N-Best setup
Preprocessing
Not all speech was annotated in the reference files. After the very first results, I observed that there were a lot of insertions in the segments where speech was not annotated. Therefore, I decided to use a script that splits the audio files into smaller segments that can each be transcribed by the evaluated models. Spoken utterances are put together into one audio/transcription file if they are not apart from each other for more than 5 seconds.
The cts_nl
subset of the dataset contained a string that was not properly encoded as a character in UTF-8. I replaced it with the correct character (\xE2 => â)
Postprocessing
Whisper v3 with or without VAD (whisper-timestamped
implementation) outputted sometimes segments such as “Beeld &”. The issue is that only one word is expected per timestamp and the CTM format that I converted it uses whitespace as a delimiter.
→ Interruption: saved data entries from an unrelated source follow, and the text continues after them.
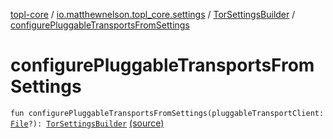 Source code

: [topl-core](../../index.md) / [io.matthewnelson.topl_core.settings](../index.md) / [TorSettingsBuilder](index.md) / [configurePluggableTransportsFromSettings](./configure-pluggable-transports-from-settings.md)

# configurePluggableTransportsFromSettings

`fun configurePluggableTransportsFromSettings(pluggableTransportClient: `[`File`](https://docs.oracle.com/javase/6/docs/api/java/io/File.html)`?): `[`TorSettingsBuilder`](index.md) [(source)](https://github.com/05nelsonm/TorOnionProxyLibrary-Android/blob/master/topl-core/src/main/java/io/matthewnelson/topl_core/settings/TorSettingsBuilder.kt#L272) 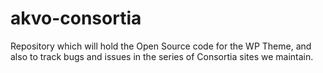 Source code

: akvo-consortia
==============

Repository which will hold the Open Source code for the WP Theme, and also to track bugs and issues in the series of Consortia sites we maintain. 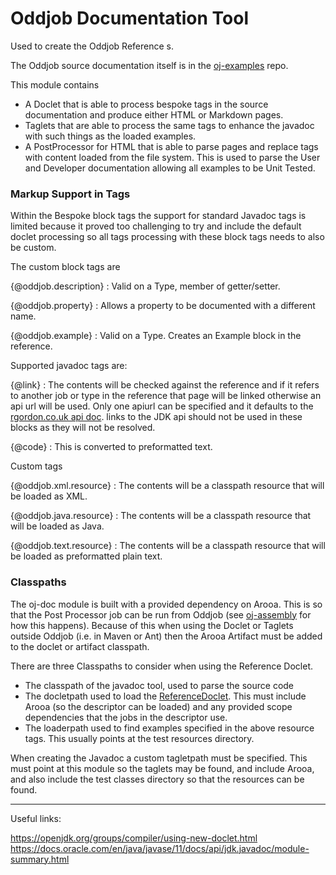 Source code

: # Oddjob Documentation Tool

Used to create the Oddjob Reference s. 

The Oddjob source documentation itself is
in the [oj-examples](../oj-examples) repo.

This module contains 
- A Doclet that is able to process bespoke tags in the source
documentation and produce either HTML or Markdown pages.
- Taglets that are able to process the same tags to enhance
the javadoc with such things as the loaded examples.
- A PostProcessor for HTML that is able to parse pages and replace
tags with content loaded from the file system. This is used to
parse the User and Developer documentation allowing all examples
to be Unit Tested.

### Markup Support in Tags

Within the Bespoke block tags the support for standard Javadoc tags
is limited because it proved too challenging to try and include
the default doclet processing so all tags processing with these block
tags needs to also be custom.

The custom block tags are

{@oddjob.description}
: Valid on a Type, member of getter/setter. 

{@oddjob.property}
: Allows a property to be documented with a different name.

{@oddjob.example}
: Valid on a Type. Creates an Example block in the reference.

Supported javadoc tags are:

{@link}
: The contents will be checked against the reference and
if it refers to another job or type in the reference that page will
be linked otherwise an api url will be used. Only one apiurl can be
specified and it defaults to the [rgordon.co.uk api doc](rgordon.co.uk/oddjob/docs.html).
links to the JDK api should not be used in these blocks as they will not be resolved.

{@code}
: This is converted to preformatted text.

Custom tags

{@oddjob.xml.resource}
: The contents will be a classpath resource that will be loaded as XML. 

{@oddjob.java.resource}
: The contents will be a classpath resource that will be loaded as Java.

{@oddjob.text.resource}
: The contents will be a classpath resource that will be loaded as preformatted
plain text.

### Classpaths

The oj-doc module is built with a provided dependency on Arooa. This is so that 
the Post Processor job can be
run from Oddjob (see [oj-assembly](../oj-assembly) for how this happens). Because of 
this when using the Doclet or Taglets outside Oddjob (i.e. in Maven or Ant) then
the Arooa Artifact must be added to the doclet or artifact classpath.


There are three Classpaths to consider when using the Reference Doclet.
- The classpath of the javadoc tool, used to parse the source code
- The docletpath used to load the [ReferenceDoclet](src/main/java/org/oddjob/doc/doclet/ReferenceDoclet.java).
This must include Arooa (so the descriptor can be loaded) and any
provided scope dependencies that the jobs in the descriptor use. 
- The loaderpath used to find examples specified in the above resource tags. This
usually points at the test resources directory.

When creating the Javadoc a custom tagletpath must be specified. This must
point at this module so the taglets may be found, and include Arooa, and also include the test
classes directory so that the resources can be found.

---

Useful links:

https://openjdk.org/groups/compiler/using-new-doclet.html
https://docs.oracle.com/en/java/javase/11/docs/api/jdk.javadoc/module-summary.html

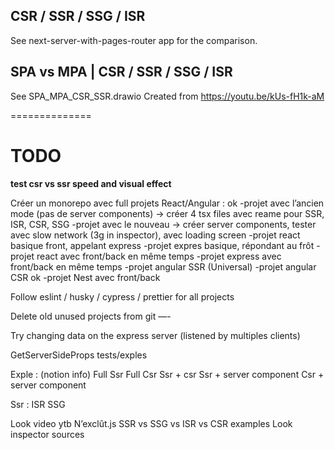 

## CSR / SSR / SSG / ISR

See next-server-with-pages-router app for the comparison.

## SPA vs MPA | CSR / SSR / SSG / ISR

See SPA_MPA_CSR_SSR.drawio
Created from https://youtu.be/kUs-fH1k-aM

==============

# TODO

**test csr vs ssr speed and visual effect**

Créer un monorepo avec full projets React/Angular :
ok    -projet avec l’ancien mode (pas de server components) -> créer 4 tsx files avec reame pour SSR, ISR, CSR, SSG
    -projet avec le nouveau -> créer server components, tester avec slow network (3g in inspector), avec loading screen
    -projet react basique front, appelant express
    -projet expres basique, répondant au frôt
    -projet react avec front/back en même temps
    -projet express avec front/back en même temps
    -projet angular SSR (Universal)
    -projet angular CSR
ok    -projet Nest avec front/back

Follow eslint / husky / cypress / prettier for all projects

Delete old unused projects from git
—-

Try changing data on the express server (listened by multiples clients)

GetServerSideProps tests/exples

Exple :  (notion info)
Full Ssr
Full Csr
Ssr + csr
Ssr + server component
Csr + server component


Ssr :
ISR
SSG

Look video ytb N’exclût.js SSR vs SSG vs ISR vs CSR examples
Look inspector sources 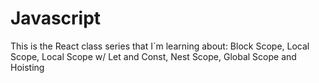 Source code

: # Javascript
This is the React class series that I´m learning about: Block Scope, Local Scope, Local Scope w/ Let and Const, Nest Scope, Global Scope and Hoisting
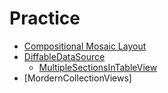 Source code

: # Practice

- [Compositional Mosaic Layout](/CompositionalLayout/)
- [DiffableDataSource](/DiffableDataSource/)
    - [MultipleSectionsInTableView](/DiffableDataSource/MultipleSectionsInTableView/)
- [MordernCollectionViews]
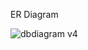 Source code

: ER Diagram


![dbdiagram v4](https://github.com/AlbenBustamante/servinet-computers-back/assets/81927187/7e33ce9b-6590-490a-8c10-d035c82c893d)
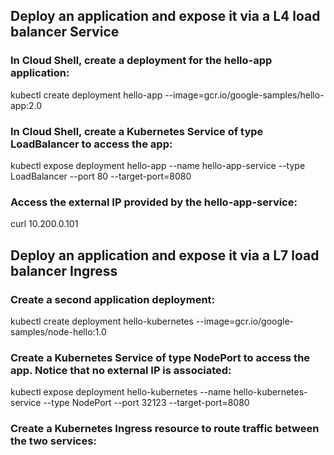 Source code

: ## Deploy an application and expose it via a L4 load balancer Service

### In Cloud Shell, create a deployment for the hello-app application:
kubectl create deployment hello-app --image=gcr.io/google-samples/hello-app:2.0


### In Cloud Shell, create a Kubernetes Service of type LoadBalancer to access the app:

kubectl expose deployment hello-app --name hello-app-service --type LoadBalancer --port 80 --target-port=8080


### Access the external IP provided by the hello-app-service:
curl 10.200.0.101

## Deploy an application and expose it via a L7 load balancer Ingress
### Create a second application deployment:
kubectl create deployment hello-kubernetes --image=gcr.io/google-samples/node-hello:1.0

### Create a Kubernetes Service of type NodePort to access the app. Notice that no external IP is associated:

kubectl expose deployment hello-kubernetes --name hello-kubernetes-service --type NodePort --port 32123 --target-port=8080

### Create a Kubernetes Ingress resource to route traffic between the two services:


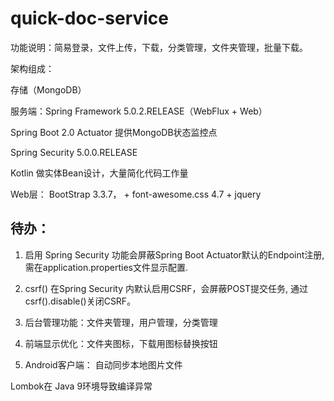 # quick-doc-service
功能说明：简易登录，文件上传，下载，分类管理，文件夹管理，批量下载。

架构组成： 

存储（MongoDB）

服务端：Spring Framework 5.0.2.RELEASE（WebFlux + Web） 

Spring Boot 2.0 Actuator 提供MongoDB状态监控点

Spring Security 5.0.0.RELEASE

Kotlin 做实体Bean设计，大量简化代码工作量

Web层： BootStrap 3.3.7， + font-awesome.css 4.7 + jquery

## 待办：

1. 启用 Spring Security 功能会屏蔽Spring Boot Actuator默认的Endpoint注册, 需在application.properties文件显示配置.

2. csrf() 在Spring Security 内默认启用CSRF，会屏蔽POST提交任务, 通过csrf().disable()关闭CSRF。

3. 后台管理功能：文件夹管理，用户管理，分类管理

4. 前端显示优化：文件夹图标，下载用图标替换按钮

5. Android客户端： 自动同步本地图片文件

Lombok在 Java 9环境导致编译异常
Thus, it would error when running the evaluation. This was fixed by adjusting the problematic lines manually, either by removing the second word or adjusting the timestamps such that the second word can fit in. The script used for finding the error lines can be found here.
Aside from that, there are other steps applied, such as normalization of numbers and characters or variations of different words that are acceptable spellings in the context of evaluation. For more details, check the ASR-NL-benchmark repository, where details about the hypothesis/reference files format can also be found.